Recorded data
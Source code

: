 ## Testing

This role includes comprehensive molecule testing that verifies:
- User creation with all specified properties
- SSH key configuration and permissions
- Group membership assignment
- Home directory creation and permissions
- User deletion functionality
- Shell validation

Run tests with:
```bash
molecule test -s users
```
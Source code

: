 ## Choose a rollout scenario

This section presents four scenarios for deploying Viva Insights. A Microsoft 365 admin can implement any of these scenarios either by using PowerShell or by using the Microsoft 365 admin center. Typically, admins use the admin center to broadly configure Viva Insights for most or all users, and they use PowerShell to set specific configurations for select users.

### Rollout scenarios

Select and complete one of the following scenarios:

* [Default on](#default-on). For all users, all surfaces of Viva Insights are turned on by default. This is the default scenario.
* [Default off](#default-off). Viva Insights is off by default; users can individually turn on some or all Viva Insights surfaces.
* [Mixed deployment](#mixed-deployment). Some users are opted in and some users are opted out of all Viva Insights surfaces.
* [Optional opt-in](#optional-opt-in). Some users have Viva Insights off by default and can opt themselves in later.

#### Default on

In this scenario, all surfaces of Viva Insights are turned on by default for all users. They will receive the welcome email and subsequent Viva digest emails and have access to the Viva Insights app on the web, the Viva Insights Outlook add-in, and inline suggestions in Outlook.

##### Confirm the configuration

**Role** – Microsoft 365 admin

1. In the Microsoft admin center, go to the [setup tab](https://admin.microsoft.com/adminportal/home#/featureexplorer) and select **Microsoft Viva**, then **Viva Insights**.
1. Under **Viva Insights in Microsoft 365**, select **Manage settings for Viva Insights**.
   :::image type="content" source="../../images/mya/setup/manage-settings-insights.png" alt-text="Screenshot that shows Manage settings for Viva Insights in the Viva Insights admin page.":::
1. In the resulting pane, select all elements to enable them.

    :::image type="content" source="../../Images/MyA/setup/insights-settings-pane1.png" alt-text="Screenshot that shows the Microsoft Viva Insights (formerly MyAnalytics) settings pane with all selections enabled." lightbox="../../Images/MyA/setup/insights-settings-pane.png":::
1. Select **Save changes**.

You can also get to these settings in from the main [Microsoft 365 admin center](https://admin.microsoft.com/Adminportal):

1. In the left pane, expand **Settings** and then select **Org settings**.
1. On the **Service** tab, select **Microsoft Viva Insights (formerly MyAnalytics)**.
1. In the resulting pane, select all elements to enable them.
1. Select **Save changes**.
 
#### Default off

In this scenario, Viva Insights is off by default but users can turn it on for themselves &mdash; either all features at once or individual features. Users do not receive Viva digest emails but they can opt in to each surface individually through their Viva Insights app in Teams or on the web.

Exercise description
In this exercise, copy only the lines from the opening line of the material through the line where "a rollout scenario" appears.

Answer to the problem
Source code

: ## Testing

This role includes comprehensive molecule testing that verifies:
- User creation with all specified properties
- SSH key configuration and permissions
- Group membership assignment
- Home directory creation and permissions
- User deletion functionality
- Shell validation

Run tests with:
```bash
molecule test -s users
```
Source code

: ## Choose a rollout scenario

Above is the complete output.